The Light Shines in the Darkness

So many emotions this past week.  The consecration of a new bishop on Saturday filled the Diocese of Lexington with such great hope for our future.  On Sunday morning our parishes observed Gaudete (Refreshment) Sunday, when we are invited to shift our Advent focus from preparation to hopeful expectation, symbolized by our lone pink candle among the three blue candles of the season. 

Yet in the background, looming over such joyful moments, is the tragedy from this past Friday.  At the Sandy Hook Elementary School in Newtown, CT a man shot and killed 27 people (20 children, six faculty, and the man’s own mother).  This horrific act—the largest school shooting in this nation’s history—has brought Americans from all backgrounds, faiths, and ideals to their knees.  With broken hearts and tear-soaked faces we look to God and ask, “Why?” 

There are no simple answers.  There are no easy solutions.  And there is no degree of consoling that can make sense of such an act.  We who survive are left only to wonder where God could possibly be in the midst of this.

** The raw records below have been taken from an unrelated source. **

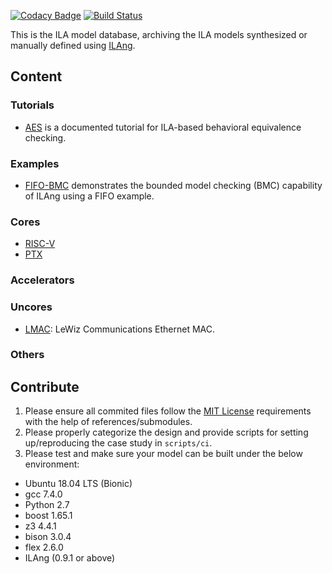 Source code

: [![Codacy Badge](https://api.codacy.com/project/badge/Grade/129d02949d13460c910acda8d5408cc8)](https://app.codacy.com/app/Bo-Yuan-Huang/IMDb?utm_source=github.com&utm_medium=referral&utm_content=PrincetonUniversity/IMDb&utm_campaign=Badge_Grade_Dashboard)
[![Build Status](https://travis-ci.org/PrincetonUniversity/IMDb.svg?branch=master)](https://travis-ci.org/PrincetonUniversity/IMDb)

This is the ILA model database, archiving the ILA models synthesized or manually defined using [ILAng](https://github.com/Bo-Yuan-Huang/ILAng).

## Content

### Tutorials

-   [AES](tutorials/aes) is a documented tutorial for ILA-based behavioral equivalence checking. 

### Examples

-   [FIFO-BMC](examples/FIFO-BMC) demonstrates the bounded model checking (BMC) capability of ILAng using a FIFO example. 

### Cores

-   [RISC-V](cores/RISC-V)
-   [PTX](cores/PTX)

### Accelerators

### Uncores

-   [LMAC](uncores/lmac): LeWiz Communications Ethernet MAC. 

### Others

## Contribute

1.  Please ensure all commited files follow the [MIT License](LICENSE) requirements with the help of references/submodules.
2.  Please properly categorize the design and provide scripts for setting up/reproducing the case study in `scripts/ci`.
3.  Please test and make sure your model can be built under the below environment:

-   Ubuntu 18.04 LTS (Bionic)
-   gcc 7.4.0 
-   Python 2.7
-   boost 1.65.1
-   z3 4.4.1
-   bison 3.0.4
-   flex 2.6.0
-   ILAng (0.9.1 or above)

The prologue to John’s gospel, which will be the gospel that is read for us on Christmas morning, tells us that “the light shines in the darkness, and the darkness did not overcome it” (John 1: 5).  The light, of course, is Jesus Christ, the Word that existed at the beginning of time, through which all things have come into being.  The light of Christ shines in the darkness, and the darkness does not overcome it.

But notice that John does not say that the light dispels the darkness.  The darkness is still there.  The light does not completely destroy it.  And that is where God/Jesus is.  Standing in the midst of the darkness. God in Christ does not promise to rid our world of darkness but to be with us in the midst of the darkness, to stand by us so that the darkness does not overcome us. 

There will always be darkness.  But God promises to stand with us in the midst of it, holding our hands, crying with us.  God’s light, the light of Christ, shines in the middle of our darkest hours, even if as a mere flicker.  The darkness will never overtake this light, and God’s joy and refreshment will, with time, come upon us.  Darkness will never win.

Just as the candles of our Advent wreaths light the way to Christmas, Christ’s own light will bring us refreshment and lead us into all joy and truth. 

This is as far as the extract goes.